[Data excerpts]
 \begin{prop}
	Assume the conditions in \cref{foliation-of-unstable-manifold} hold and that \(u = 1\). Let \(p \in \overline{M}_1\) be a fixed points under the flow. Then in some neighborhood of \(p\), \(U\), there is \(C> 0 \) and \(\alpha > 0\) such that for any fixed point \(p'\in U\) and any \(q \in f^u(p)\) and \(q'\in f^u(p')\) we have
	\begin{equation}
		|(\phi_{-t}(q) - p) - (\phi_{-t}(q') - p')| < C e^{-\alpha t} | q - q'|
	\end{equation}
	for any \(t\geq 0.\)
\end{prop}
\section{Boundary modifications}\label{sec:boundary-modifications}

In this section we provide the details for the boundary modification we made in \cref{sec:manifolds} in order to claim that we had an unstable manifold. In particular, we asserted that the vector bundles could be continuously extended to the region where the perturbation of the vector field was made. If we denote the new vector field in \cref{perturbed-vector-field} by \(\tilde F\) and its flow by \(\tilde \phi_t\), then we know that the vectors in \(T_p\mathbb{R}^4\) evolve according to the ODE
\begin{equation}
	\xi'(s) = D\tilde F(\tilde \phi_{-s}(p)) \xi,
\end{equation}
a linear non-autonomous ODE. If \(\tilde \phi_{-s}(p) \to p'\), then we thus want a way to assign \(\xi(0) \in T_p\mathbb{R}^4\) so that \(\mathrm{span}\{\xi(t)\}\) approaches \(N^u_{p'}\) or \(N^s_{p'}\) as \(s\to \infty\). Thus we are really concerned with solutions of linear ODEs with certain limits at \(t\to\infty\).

# ACTIVITY
Lines containing the word "tilde" must be found in the data above and copied.

# WRITTEN ANSWER
In this section we provide the details for the boundary modification we made in \cref{sec:manifolds} in order to claim that we had an unstable manifold. In particular, we asserted that the vector bundles could be continuously extended to the region where the perturbation of the vector field was made. If we denote the new vector field in \cref{perturbed-vector-field} by \(\tilde F\) and its flow by \(\tilde \phi_t\), then we know that the vectors in \(T_p\mathbb{R}^4\) evolve according to the ODE
	\xi'(s) = D\tilde F(\tilde \phi_{-s}(p)) \xi,
a linear non-autonomous ODE. If \(\tilde \phi_{-s}(p) \to p'\), then we thus want a way to assign \(\xi(0) \in T_p\mathbb{R}^4\) so that \(\mathrm{span}\{\xi(t)\}\) approaches \(N^u_{p'}\) or \(N^s_{p'}\) as \(s\to \infty\). Thus we are really concerned with solutions of linear ODEs with certain limits at \(t\to\infty\).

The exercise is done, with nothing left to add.